AS menyambut baik upaya Cina untuk membantu mengakhiri perang di Yaman dan mengurangi ketegangan di Timur Tengah, tetapi menolak anggapan bahwa mereka mundur dari wilayah tersebut. AS juga menekankan bahwa perjanjian itu dirintis selama dua tahun. "Ini bukan tentang Cina. Kami mendukung setiap upaya untuk mengurangi ketegangan di kawasan," kata juru bicara keamanan nasional Gedung Putih, John Kirby.

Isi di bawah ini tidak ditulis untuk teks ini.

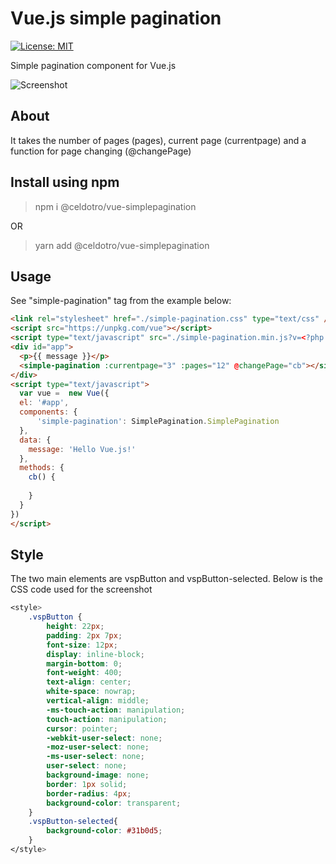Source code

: # Vue.js simple pagination
[![License: MIT](https://img.shields.io/badge/License-MIT-blue.svg)](https://opensource.org/licenses/MIT)

Simple pagination component for Vue.js

![Screenshot](http://i66.tinypic.com/2411ir7.png)

## About
It takes the number of pages (pages), current page (currentpage) and a function for page changing (@changePage)

## Install using npm
> npm i @celdotro/vue-simplepagination

OR

> yarn add @celdotro/vue-simplepagination 

## Usage
See "simple-pagination" tag from the example below:

```HTML
<link rel="stylesheet" href="./simple-pagination.css" type="text/css" />
<script src="https://unpkg.com/vue"></script>
<script type="text/javascript" src="./simple-pagination.min.js?v=<?php echo time(); ?>"></script>
<div id="app">
  <p>{{ message }}</p>
  <simple-pagination :currentpage="3" :pages="12" @changePage="cb"></simple-pagination>
</div>
<script type="text/javascript">
  var vue =  new Vue({
  el: '#app',
  components: {
      'simple-pagination': SimplePagination.SimplePagination
  },
  data: {
    message: 'Hello Vue.js!'
  },
  methods: {
    cb() {
        
    }
  }
})
</script>
```
## Style
The two main elements are vspButton and vspButton-selected. Below is the CSS code used for the screenshot
```CSS
<style>
	.vspButton {
		height: 22px;
		padding: 2px 7px;
		font-size: 12px;
		display: inline-block;
		margin-bottom: 0;
		font-weight: 400;
		text-align: center;
		white-space: nowrap;
		vertical-align: middle;
		-ms-touch-action: manipulation;
		touch-action: manipulation;
		cursor: pointer;
		-webkit-user-select: none;
		-moz-user-select: none;
		-ms-user-select: none;
		user-select: none;
		background-image: none;
		border: 1px solid;
		border-radius: 4px;
		background-color: transparent;
	}
	.vspButton-selected{
		background-color: #31b0d5;
	}
</style>
```
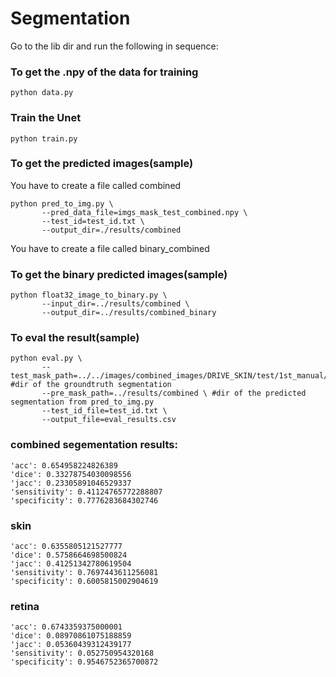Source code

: # Segmentation
Go to the lib dir and run the following in sequence:

### To get the .npy of the data for training
```
python data.py
```
### Train the Unet
```
python train.py
```

### To get the predicted images(sample)
You have to create a file called combined

```
python pred_to_img.py \
       --pred_data_file=imgs_mask_test_combined.npy \
       --test_id=test_id.txt \
       --output_dir=./results/combined
```
       
You have to create a file called binary_combined    
### To get the binary predicted images(sample)
```
python float32_image_to_binary.py \
       --input_dir=../results/combined \
       --output_dir=../results/combined_binary
```
### To eval the result(sample)
```
python eval.py \
       --test_mask_path=../../images/combined_images/DRIVE_SKIN/test/1st_manual/ #dir of the groundtruth segmentation
       --pre_mask_path=../results/combined \ #dir of the predicted segmentation from pred_to_img.py
       --test_id_file=test_id.txt \
       --output_file=eval_results.csv
```
### combined segementation results:
```
'acc': 0.654958224826389
'dice': 0.33278754030098556
'jacc': 0.23305891046529337
'sensitivity': 0.41124765772288807
'specificity': 0.7776283684302746
```
### skin
```
'acc': 0.6355805121527777
'dice': 0.5758664698500824
'jacc': 0.41251342780619504
'sensitivity': 0.7697443611256081
'specificity': 0.6005815002904619
```
### retina
```
'acc': 0.6743359375000001
'dice': 0.08970861075188859
'jacc': 0.05360439312439177
'sensitivity': 0.052750954320168
'specificity': 0.9546752365700872
```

John Calabrese, direktur Proyek Timur Tengah-Asia di Middle East Institute, mengatakan peran Beijing dalam menengahi kesepakatan itu tidak secara mendasar mengubah posisi Washington. Dalam pandangannya, tujuan utama Beijing di kawasan adalah "mempertahankan kepentingan ekonominya dan memperluas pemerataan ekonominya".

"Ini membutuhkan stabilitas regional sejauh AS masih siap melakukannya,” katanya, seraya menambahkan bahwa de-eskalasi antara Teheran dan Riyadh adalah untuk kepentingan Timur Tengah, Cina, dan AS.

Camille Lons dari IISS menjelaskan, perjanjian tersebut menunjukkan bahwa negara-negara Teluk seperti Arab Saudi bersedia untuk mendiversifikasi keamanan dan kemitraan strategis mereka, sehingga mereka tidak bergantung sepenuhnya pada AS. Dia menggambarkan pendekatan negara-negara ini sebagai langkah "pragmatis", dan memperingatkan agar tidak melebih-lebihkan pentingnya Beijing bagi kawasan itu. "Dalam hal jaminan keamanan, mereka sepenuhnya sadar bahwa AS tetap menjadi mitra utama mereka."